Per inquadrare la situazione, è forse utile ribadire che siamo entrati in una fase di totale realpolitik, in cui le regole del diritto internazionale sono oscurate e qualsiasi ruolo degli organismi sovranazionali rimane inesplorato. Se è vero che è stata la stessa Aiea a denunciare la violazione commessa da Teheran nell’arricchimento dell’uranio, la risposta di Tel Aviv è stata unilaterale, anche perché lo Stato ebraico non aderisce al Trattato di non proliferazione nucleare.
Ovviamente, c’è una questione sostanziale: il regime ha più volte dichiarato di volere distruggere Israele e la disponibilità di ordigni nucleari configura una situazione in cui la difesa è legittima, fino a che non diventa eccessiva (tra le nazioni non diversamente che tra singoli individui). Secondo quanto ha affermato il cancelliere tedesco, Friedrich Merz, l’aeronautica di Tel Aviv «sta facendo il lavoro sporco per tutti», un pensiero forse condiviso da tanti, sebbene fonti americane abbiano smentito un pericolo imminente tale da giustificare l’offensiva in questo momento.
Gli esperti concordano sul fatto che i raid finora abbiano ritardato (ma non annientato) il programma per la Bomba iraniana di almeno 2-3 anni. I siti di Natanz e Isfahan sono stati seriamente danneggiati; Fordow, scavato nella roccia, resta invece agibile perché protetto dalla montagna in cui è scavato. La sua messa fuori uso richiederebbe le GBU-57, armi che solo gli Stati Uniti possiedono.

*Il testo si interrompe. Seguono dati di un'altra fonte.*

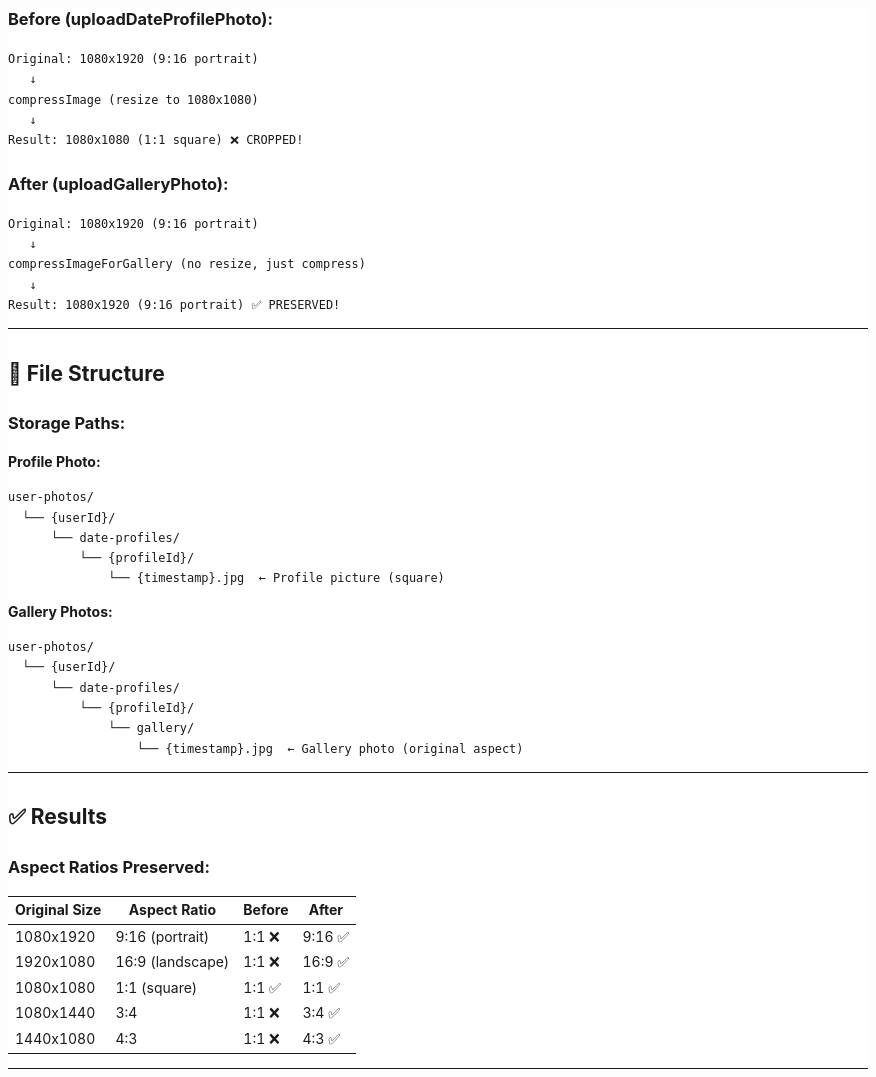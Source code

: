 ### **Before (uploadDateProfilePhoto):**
```
Original: 1080x1920 (9:16 portrait)
   ↓
compressImage (resize to 1080x1080)
   ↓
Result: 1080x1080 (1:1 square) ❌ CROPPED!
```

### **After (uploadGalleryPhoto):**
```
Original: 1080x1920 (9:16 portrait)
   ↓
compressImageForGallery (no resize, just compress)
   ↓
Result: 1080x1920 (9:16 portrait) ✅ PRESERVED!
```

---

## 📁 **File Structure**

### **Storage Paths:**

**Profile Photo:**
```
user-photos/
  └── {userId}/
      └── date-profiles/
          └── {profileId}/
              └── {timestamp}.jpg  ← Profile picture (square)
```

**Gallery Photos:**
```
user-photos/
  └── {userId}/
      └── date-profiles/
          └── {profileId}/
              └── gallery/
                  └── {timestamp}.jpg  ← Gallery photo (original aspect)
```

---

## ✅ **Results**

### **Aspect Ratios Preserved:**

| Original Size | Aspect Ratio | Before | After |
|--------------|--------------|--------|-------|
| 1080x1920 | 9:16 (portrait) | 1:1 ❌ | 9:16 ✅ |
| 1920x1080 | 16:9 (landscape) | 1:1 ❌ | 16:9 ✅ |
| 1080x1080 | 1:1 (square) | 1:1 ✅ | 1:1 ✅ |
| 1080x1440 | 3:4 | 1:1 ❌ | 3:4 ✅ |
| 1440x1080 | 4:3 | 1:1 ❌ | 4:3 ✅ |

---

Oggi l’Iran è un Paese militarmente indebolito che, dal primo giorno dei raid, ha mostrato di non poter reggere l’urto di una macchina bellica straordinariamente efficiente, capace di infiltrare agenti, corrompere alti gerarchi del regime e prendere di sorpresa le difese con attacchi mirati a infrastrutture ed esponenti di spicco delle forze armate e della comunità scientifica coinvolti nella corsa nucleare.
Quello che ancora non sappiamo è se Teheran abbia la forza di continuare (o, addirittura, intensificare) la rappresaglia sulle città israeliane o dovrà presto aprire a negoziati per ottenere lo stop dei bombardamenti con una serie di importanti concessioni. Sarebbe questa la vittoria (parziale) del premier che ha voluto ostinatamente l’offensiva, con incognite sugli scenari di medio periodo, dato che un Paese lontano più di mille chilometri e che conta un nono della popolazione non può controllare la nazione avversaria e impedirle di realizzare in clandestinità i suoi obiettivi peggiori di vendetta.
Per contenere sul lungo termine gli ayatollah, servirebbe un’alleanza internazionale, che Netanyahu non sembra disposto a costruire, convinto invece di potere ridisegnare il Medio Oriente da solo, attraverso una politica di potenza sotto l’ombrello americano. L’ambiguità e gli ondeggiamenti di Donald Trump complicano ulteriormente il quadro e non danno indicazioni sugli sbocchi della crisi. L’ipotesi di un crollo del regime è largamente speculativa: l’opposizione interna è divisa, le vittime civili stanno rafforzando il nazionalismo interno e le élite al potere restano saldamente vicine ai Pasdaran. Solo l’ingresso in guerra degli Stati Uniti, che per ora forniscono sostegno logistico e intelligence, potrebbe cambiare la situazione. Ma il presidente Usa è stretto fra le due anime del suo movimento, una più interventista e una ostile al coinvolgimento in un altro conflitto. L’aspirazione della Casa Bianca è di arrivare al cessate il fuoco con un Iran che non possa pretendere molto al tavolo della pace, senza scontentare troppo Vladimir Putin, che di Teheran si è servito finora e non vuole perderla completamente.
Che le ostilità si allarghino ad altri contendenti non pare probabile. Le élite islamiche condannano Israele, ma il loro obiettivo reale è circoscrivere lo scontro ed evitare uno choc petrolifero destabilizzante. Le autorità religiose sunnite e sciite usano toni apocalittici, mentre gli apparati politici restano prudenti. Le piazze negli Stati arabi e islamici in generale sono contro Tel Aviv, non si vede tuttavia la spinta dal basso per un’azione anche solo di boicottaggio.
L’opera di distruzione mirata degli apparati iraniani proseguirà nei prossimi giorni, secondo quanto stabilito da tempo, soprattutto se il costo umano della pioggia di missili nemici non convincerà Netanyahu ad accelerare in una direzione o nell’altra: ovvero intensificare il volume di fuoco per ottenere la capitolazione oppure accettare le sollecitazioni americane per la trattativa da una posizione di superiorità.
Rimane da augurarsi che il bilancio degli uccisi non diventi una variabile indipendente, sacrificando da entrambe le parti vite innocenti oggi per una futura e quanto mai improbabile supremazia che garantisca assetti pacificati domani. La continua carneficina di civili non combattenti a Gaza ci dice che dalla spirale d’odio non si esce senza un progetto per la convivenza credibile e realizzabile. Quand’anche bisogna difendersi, la proporzionalità e le implicazioni future non vanno mai perse di vista, a meno di rassegnarsi alla logica di una violenza senza sbocco e senza alternative.